Quizá el poder del lenguaje pueda medirse de un modo negativo, esto es, por la capacidad que tiene de hacernos creer que lo que no está allí sí lo está. Así, mientras más poderoso este efecto, más robusto es el lenguaje. Por el contrario, si a plena luz del día, bajo un cielo azul y sin nubes exclamamos “mira, qué bello día”, el lenguaje se habrá cerrado sobre sí mismo, al hacer que encaje perfectamente lo que decimos con lo que vemos. Nuestros problemas entonces comienzan cuando no hay manera de hacer que lo que decimos encaje con lo que vemos, de manera que lo dicho se abre a espacios que no son los acostumbrados, lugares sin ubicación a los que no tenemos cómo llamar. Por ejemplo, si preguntamos a nuestra esposa “¿has visto mis llaves?”, la respuesta siempre será clara, algo del tipo, “sí, en la encimera”. Eso es algo concreto. Hay identidad entre lo que digo y lo que veo. Pero si en la escena previa, la del oso, resulta que todo fue un invento del hombre para asustar a la mujer, pero la mujer de pronto exclama, “querido, creo haber visto pasar la sombra de un oso”, los límites del lenguaje se disipan, rebasando los de la realidad —la que vemos justo allí (como las llaves en la encimera). Y si fue un invento, ¿cómo hizo ella para ver lo que no estaba? ¿Qué son esos elementos que vemos aunque no estén? No son pocos: amor, espíritu, ideas. ¿Por qué no acabamos nunca de definirlas? ¿Será acaso porque —pese a que las entendemos— no las vemos?

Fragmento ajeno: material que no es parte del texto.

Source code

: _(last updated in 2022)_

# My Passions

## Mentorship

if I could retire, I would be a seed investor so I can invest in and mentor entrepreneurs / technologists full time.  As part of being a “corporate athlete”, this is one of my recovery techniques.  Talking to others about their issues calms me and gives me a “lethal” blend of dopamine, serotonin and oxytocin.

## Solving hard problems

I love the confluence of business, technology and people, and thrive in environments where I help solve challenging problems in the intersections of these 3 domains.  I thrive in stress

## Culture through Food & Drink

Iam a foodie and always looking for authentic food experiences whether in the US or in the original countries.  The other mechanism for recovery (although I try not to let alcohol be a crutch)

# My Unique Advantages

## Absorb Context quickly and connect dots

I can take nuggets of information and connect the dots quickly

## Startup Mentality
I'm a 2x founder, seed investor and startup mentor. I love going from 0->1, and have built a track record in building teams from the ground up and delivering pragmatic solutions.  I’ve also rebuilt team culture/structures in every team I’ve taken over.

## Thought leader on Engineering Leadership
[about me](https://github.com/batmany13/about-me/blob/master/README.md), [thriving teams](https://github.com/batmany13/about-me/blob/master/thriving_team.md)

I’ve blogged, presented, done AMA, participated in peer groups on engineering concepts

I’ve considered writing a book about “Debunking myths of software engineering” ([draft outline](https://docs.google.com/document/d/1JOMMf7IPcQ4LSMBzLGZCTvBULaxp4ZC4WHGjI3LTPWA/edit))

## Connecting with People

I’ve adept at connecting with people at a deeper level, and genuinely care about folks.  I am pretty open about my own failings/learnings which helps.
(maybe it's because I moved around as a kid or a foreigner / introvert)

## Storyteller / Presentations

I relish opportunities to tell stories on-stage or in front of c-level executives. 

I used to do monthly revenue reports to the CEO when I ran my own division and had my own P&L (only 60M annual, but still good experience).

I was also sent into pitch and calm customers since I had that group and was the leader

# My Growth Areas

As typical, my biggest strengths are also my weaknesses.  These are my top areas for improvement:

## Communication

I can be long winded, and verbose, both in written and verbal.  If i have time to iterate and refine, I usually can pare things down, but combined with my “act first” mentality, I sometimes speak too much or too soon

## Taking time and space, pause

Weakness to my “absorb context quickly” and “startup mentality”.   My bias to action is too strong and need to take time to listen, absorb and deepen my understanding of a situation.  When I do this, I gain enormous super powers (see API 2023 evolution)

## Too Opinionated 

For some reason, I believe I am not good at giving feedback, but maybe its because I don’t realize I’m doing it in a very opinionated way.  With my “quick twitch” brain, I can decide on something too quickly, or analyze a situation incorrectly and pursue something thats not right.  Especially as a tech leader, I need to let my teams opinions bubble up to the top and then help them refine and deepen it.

El lingüista David Everett vivió entre los indígenas del Amazonas llamados Piranhã (pronúnciese pira-há), que constituyen una tribu de cazadores recolectores con especiales habilidades lingüísticas. Everett estudió su lengua y basado en sus hallazgos escribió una tesis doctoral que terminó y defendió en 1983, en Brasil. Uno de sus libros se llama No duermas, hay serpientes.4 Al comienzo del mismo nos propone el siguiente diálogo entre los nativos de la tribu:
—¡Mira! Ahí está Xigagai, el espíritu.
—Sí, puedo verlo. Nos está amenazando.
—Todos ustedes. Vengan a ver Xigagai. ¡Rápido! Está ahí, en la playa.
(Everett 2008: XV).
Cuando Everett llega a mirar lo que todos ven, él no puede verlo. Cuando su hija de seis años le pregunta qué es lo que todos están mirando, él le contesta que no lo sabe, que no ve nada. Dos décadas después de esa mañana de verano, Everett escribe, “Nunca pude probar a los Piranhã que la playa estaba vacía. Tampoco pudieron ellos convencerme de que había alguna cosa, mucho menos un espíritu” (Everett, 2008, xvi).
Es curioso el lenguaje, pero más interesante aun es que se trata de una ventaja adaptativa que, a diferencia de otras, nos permitió dominar la biosfera. El punto, en consecuencia, es este: el lenguaje es una capacidad que se abre en todas direcciones y que nos permite ver especialmente lo que no está, incluso lo que no es. Que se expanda en todas direcciones, significa que sus posibilidades y combinaciones son infinitas. Que nos permita ver, incluso lo que no es, es lo que nos importa. En este punto debemos centrarnos. Para lo que vemos, el lenguaje es un complemento irreemplazable. Pero la parte que a nosotros nos interesa es aquella en que en efecto vemos lo que no está allí. Como Xigagai.